>>

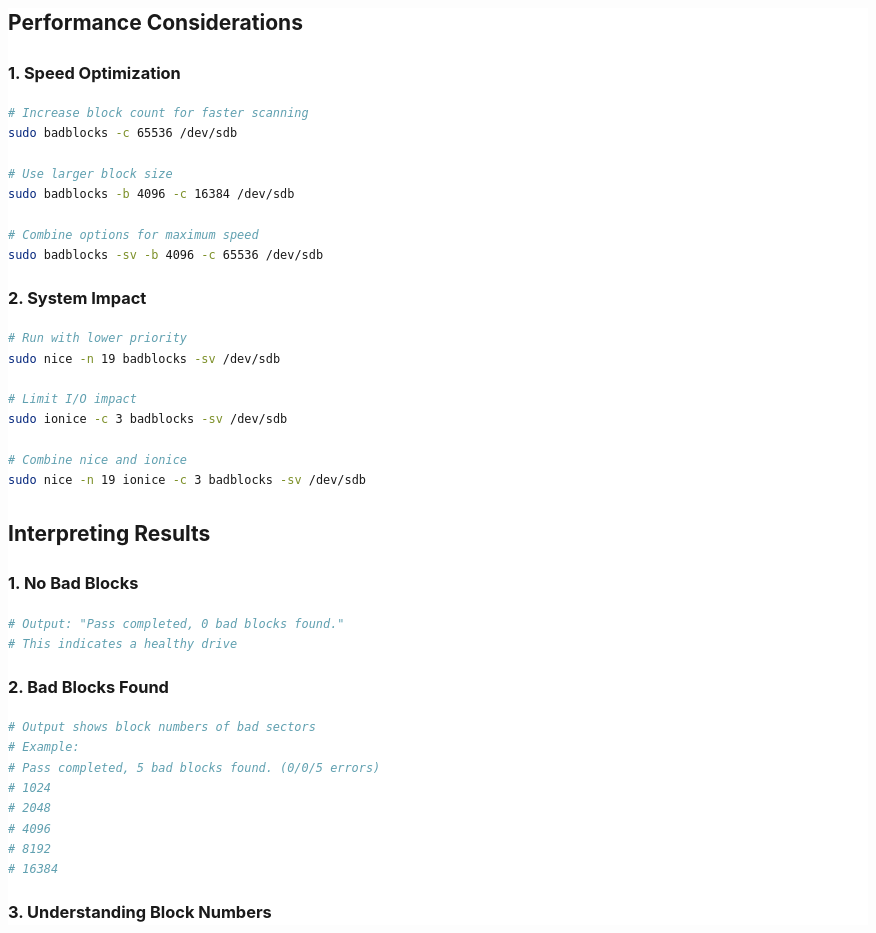 ## Performance Considerations

### 1. Speed Optimization

```bash
# Increase block count for faster scanning
sudo badblocks -c 65536 /dev/sdb

# Use larger block size
sudo badblocks -b 4096 -c 16384 /dev/sdb

# Combine options for maximum speed
sudo badblocks -sv -b 4096 -c 65536 /dev/sdb
```

### 2. System Impact

```bash
# Run with lower priority
sudo nice -n 19 badblocks -sv /dev/sdb

# Limit I/O impact
sudo ionice -c 3 badblocks -sv /dev/sdb

# Combine nice and ionice
sudo nice -n 19 ionice -c 3 badblocks -sv /dev/sdb
```

## Interpreting Results

### 1. No Bad Blocks

```bash
# Output: "Pass completed, 0 bad blocks found."
# This indicates a healthy drive
```

### 2. Bad Blocks Found

```bash
# Output shows block numbers of bad sectors
# Example:
# Pass completed, 5 bad blocks found. (0/0/5 errors)
# 1024
# 2048
# 4096
# 8192
# 16384
```

### 3. Understanding Block Numbers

<<

PROBLEM DESCRIPTION:
Read the entries and show each line that mentions "badblocks".

EXERCISE RESPONSE:
sudo badblocks -c 65536 /dev/sdb
sudo badblocks -b 4096 -c 16384 /dev/sdb
sudo badblocks -sv -b 4096 -c 65536 /dev/sdb
sudo nice -n 19 badblocks -sv /dev/sdb
sudo ionice -c 3 badblocks -sv /dev/sdb
sudo nice -n 19 ionice -c 3 badblocks -sv /dev/sdb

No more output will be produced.